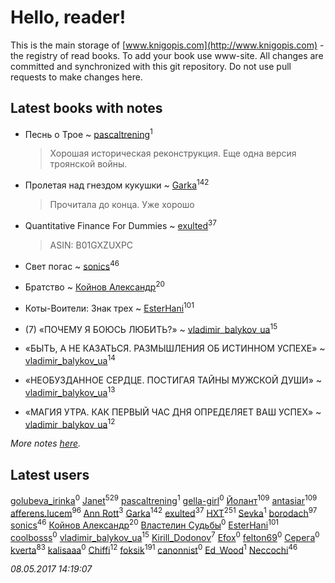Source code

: # Hello, reader!
This is the main storage of [www.knigopis.com](http://www.knigopis.com) - the registry of read books.
To add your book use www-site. All changes are committed and synchronized with this git repository.
Do not use pull requests to make changes here.


## Latest books with notes
* Песнь о Трое ~ [pascaltrening](users/116/1168869274-facebook)<sup>1</sup>
    > Хорошая историческая реконструкция. Еще одна версия троянской войны.

* Пролетая над гнездом кукушки ~ [Garka](users/115/115753719718250012620-google)<sup>142</sup>
    > Прочитала до конца. Уже хорошо

* Quantitative Finance For Dummies ~ [exulted](users/100/100599204551896265722-google)<sup>37</sup>
    > ASIN: B01GXZUXPC

* Свет погас ~ [sonics](users/588/5880221-vkontakte)<sup>46</sup>

* Братство ~ [Койнов Александр](users/414/414040473-vkontakte)<sup>20</sup>

* Коты-Воители: Знак трех ~ [EsterHani](users/305/30558181-vkontakte)<sup>101</sup>

* (7) «ПОЧЕМУ Я БОЮСЬ ЛЮБИТЬ?» ~ [vladimir_balykov_ua](users/423/423302481-vkontakte)<sup>15</sup>

* «БЫТЬ, А НЕ КАЗАТЬСЯ. РАЗМЫШЛЕНИЯ ОБ ИСТИННОМ УСПЕХЕ» ~ [vladimir_balykov_ua](users/423/423302481-vkontakte)<sup>14</sup>

* «НЕОБУЗДАННОЕ СЕРДЦЕ. ПОСТИГАЯ ТАЙНЫ МУЖСКОЙ ДУШИ» ~ [vladimir_balykov_ua](users/423/423302481-vkontakte)<sup>13</sup>

* «МАГИЯ УТРА. КАК ПЕРВЫЙ ЧАС ДНЯ ОПРЕДЕЛЯЕТ ВАШ УСПЕХ» ~ [vladimir_balykov_ua](users/423/423302481-vkontakte)<sup>12</sup>


_More notes [here](latest_books_with_notes.md)._


## Latest users
[golubeva_irinka](users/208/20867638-vkontakte)<sup>0</sup> 
[Janet](users/205/20565064-vkontakte)<sup>529</sup> 
[pascaltrening](users/116/1168869274-facebook)<sup>1</sup> 
[gella-girl](users/421/42198251-vkontakte)<sup>0</sup> 
[Йолант](users/104/104690883692185089260-google)<sup>109</sup> 
[antasiar](users/688/68827372-vkontakte)<sup>109</sup> 
[afferens.lucem](users/196/196071655-vkontakte)<sup>96</sup> 
[Ann Rott](users/108/108774233915925319546-google)<sup>3</sup> 
[Garka](users/115/115753719718250012620-google)<sup>142</sup> 
[exulted](users/100/100599204551896265722-google)<sup>37</sup> 
[HXT](users/100/100002563462782-facebook)<sup>251</sup> 
[Sevka](users/101/101641083016803975228-google)<sup>1</sup> 
[borodach](users/157/15706320-vkontakte)<sup>97</sup> 
[sonics](users/588/5880221-vkontakte)<sup>46</sup> 
[Койнов Александр](users/414/414040473-vkontakte)<sup>20</sup> 
[Властелин Судьбы](users/117/117046242609775896772-google)<sup>0</sup> 
[EsterHani](users/305/30558181-vkontakte)<sup>101</sup> 
[coolbosss](users/135/135787469-vkontakte)<sup>0</sup> 
[vladimir_balykov_ua](users/423/423302481-vkontakte)<sup>15</sup> 
[Kirill_Dodonov](users/870/870467263091830-facebook)<sup>7</sup> 
[Efox](users/117/1178574968926770-facebook)<sup>0</sup> 
[felton69](users/110/110215084470395017436-google)<sup>0</sup> 
[Серега](users/789/7896728489653516386-mailru)<sup>0</sup> 
[kverta](users/312/312298637-vkontakte)<sup>83</sup> 
[kalisaaa](users/144/1444844975573671-facebook)<sup>0</sup> 
[Chiffi](users/105/105831994080785626680-google)<sup>12</sup> 
[foksik](users/173/1734575-vkontakte)<sup>191</sup> 
[canonnist](users/734/734766532438417408-twitter)<sup>0</sup> 
[Ed_Wood](users/126/1268205236629508-facebook)<sup>1</sup> 
[Neccochi](users/126/12601720503917094896-mailru)<sup>46</sup> 


_08.05.2017 14:19:07_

-*-*-

WHAT YOU SHOULD DO => Up to and including the line that holds "А НЕ КАЗАТЬСЯ.", restate word for word each line of the records from their start, and only those lines, leaving out the pictures.

RESULT =>
Source code

: # Hello, reader!
This is the main storage of [www.knigopis.com](http://www.knigopis.com) - the registry of read books.
To add your book use www-site. All changes are committed and synchronized with this git repository.
Do not use pull requests to make changes here.


## Latest books with notes
* Песнь о Трое ~ [pascaltrening](users/116/1168869274-facebook)<sup>1</sup>
    > Хорошая историческая реконструкция. Еще одна версия троянской войны.

* Пролетая над гнездом кукушки ~ [Garka](users/115/115753719718250012620-google)<sup>142</sup>
    > Прочитала до конца. Уже хорошо

* Quantitative Finance For Dummies ~ [exulted](users/100/100599204551896265722-google)<sup>37</sup>
    > ASIN: B01GXZUXPC

* Свет погас ~ [sonics](users/588/5880221-vkontakte)<sup>46</sup>

* Братство ~ [Койнов Александр](users/414/414040473-vkontakte)<sup>20</sup>

* Коты-Воители: Знак трех ~ [EsterHani](users/305/30558181-vkontakte)<sup>101</sup>

* (7) «ПОЧЕМУ Я БОЮСЬ ЛЮБИТЬ?» ~ [vladimir_balykov_ua](users/423/423302481-vkontakte)<sup>15</sup>

* «БЫТЬ, А НЕ КАЗАТЬСЯ. РАЗМЫШЛЕНИЯ ОБ ИСТИННОМ УСПЕХЕ» ~ [vladimir_balykov_ua](users/423/423302481-vkontakte)<sup>14</sup>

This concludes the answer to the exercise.